YB: I think that will be necessary and indeed. For any media in exile, you need to maintain strong networks with mainstream media in your host country, but also with international or transnational organizations. Because they are also a more welcoming home. There’s a better understanding of the fluidity, difficulties, and precarity of exile media within these consortiums than with mainstream media outlets in the US or UK, etc. There is a fundamental instability and misunderstanding or an inability to understand the kind of precarity exile media are facing.

Q: Could you expand on how these transnational organizations could empower exile journalists?

YB: For example, in the European Federation of Journalists or other kinds of journalist unions. There is an Exile Journalist Union for Syrian journalists as an observatory member because there is a membership for the Syrian Journalist Union, but that is regime-controlled. Being able to access this kind of institutional structure gives these journalists a lot more legitimacy, and practically, they are able to apply for press cards which allow them to travel and do their job.

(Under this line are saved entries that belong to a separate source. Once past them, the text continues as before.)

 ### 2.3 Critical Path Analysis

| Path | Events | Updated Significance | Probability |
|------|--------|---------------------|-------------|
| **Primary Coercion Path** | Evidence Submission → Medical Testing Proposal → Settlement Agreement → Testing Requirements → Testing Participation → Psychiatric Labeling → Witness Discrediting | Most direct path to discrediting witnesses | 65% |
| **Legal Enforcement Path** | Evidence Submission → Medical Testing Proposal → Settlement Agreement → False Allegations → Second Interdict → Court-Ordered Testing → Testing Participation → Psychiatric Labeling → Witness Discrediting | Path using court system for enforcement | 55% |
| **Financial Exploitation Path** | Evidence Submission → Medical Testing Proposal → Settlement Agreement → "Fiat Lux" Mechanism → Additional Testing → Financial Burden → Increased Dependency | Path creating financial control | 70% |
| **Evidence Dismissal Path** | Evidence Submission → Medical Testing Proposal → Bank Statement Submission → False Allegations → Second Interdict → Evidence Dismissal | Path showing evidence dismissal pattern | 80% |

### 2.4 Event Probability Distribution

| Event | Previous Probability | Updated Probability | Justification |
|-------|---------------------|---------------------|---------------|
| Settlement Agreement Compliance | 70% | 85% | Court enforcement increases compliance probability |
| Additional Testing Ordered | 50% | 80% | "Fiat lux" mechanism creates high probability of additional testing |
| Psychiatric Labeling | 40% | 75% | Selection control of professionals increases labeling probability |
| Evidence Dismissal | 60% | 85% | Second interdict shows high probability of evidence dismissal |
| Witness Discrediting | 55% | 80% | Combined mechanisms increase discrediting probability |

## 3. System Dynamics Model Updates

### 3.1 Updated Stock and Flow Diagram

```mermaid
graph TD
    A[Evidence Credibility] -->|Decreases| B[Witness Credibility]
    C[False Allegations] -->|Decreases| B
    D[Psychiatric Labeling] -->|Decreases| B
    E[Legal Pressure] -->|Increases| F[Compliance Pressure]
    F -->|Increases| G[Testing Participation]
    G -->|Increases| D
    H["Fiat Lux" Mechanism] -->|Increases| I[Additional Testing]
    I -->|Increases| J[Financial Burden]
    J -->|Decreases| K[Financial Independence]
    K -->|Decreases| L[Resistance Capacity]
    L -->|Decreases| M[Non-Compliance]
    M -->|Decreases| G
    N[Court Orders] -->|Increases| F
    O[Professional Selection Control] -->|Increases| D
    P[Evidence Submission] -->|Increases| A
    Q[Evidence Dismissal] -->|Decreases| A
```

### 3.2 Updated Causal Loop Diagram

There are also examples more related to employment and collaboration. There are instances of local, mainstream, or international media collaborating with journalists in exile to report on their home country, but these are few, and I would say not the norm. There is a problem with language, obviously. There are problems with routines that are quite different sometimes. There is also the problem that international media, unconsciously, don’t take journalists in exile seriously as journalists. Again, there is a kind of hierarchy of who is a legitimate journalist.

Some of the more interesting collaborations come at an institutional level between large media organizations and the media organizations themselves, like experiments in co-publishing, in developing joint small newsrooms, etc. For example, there was an experiment by Enab Baladi with a Danish mainstream newspaper to create a joint newsroom to cover Syria for one week, which was also a kind of fundraising. Or take The Guardian Foundation as an example; they mainly fund media outlets to develop content for The Guardian, so there are certain collaborations. But again, by no means is it the norm. The main point of friction comes with the exile journalists being treated as fixers rather than journalists.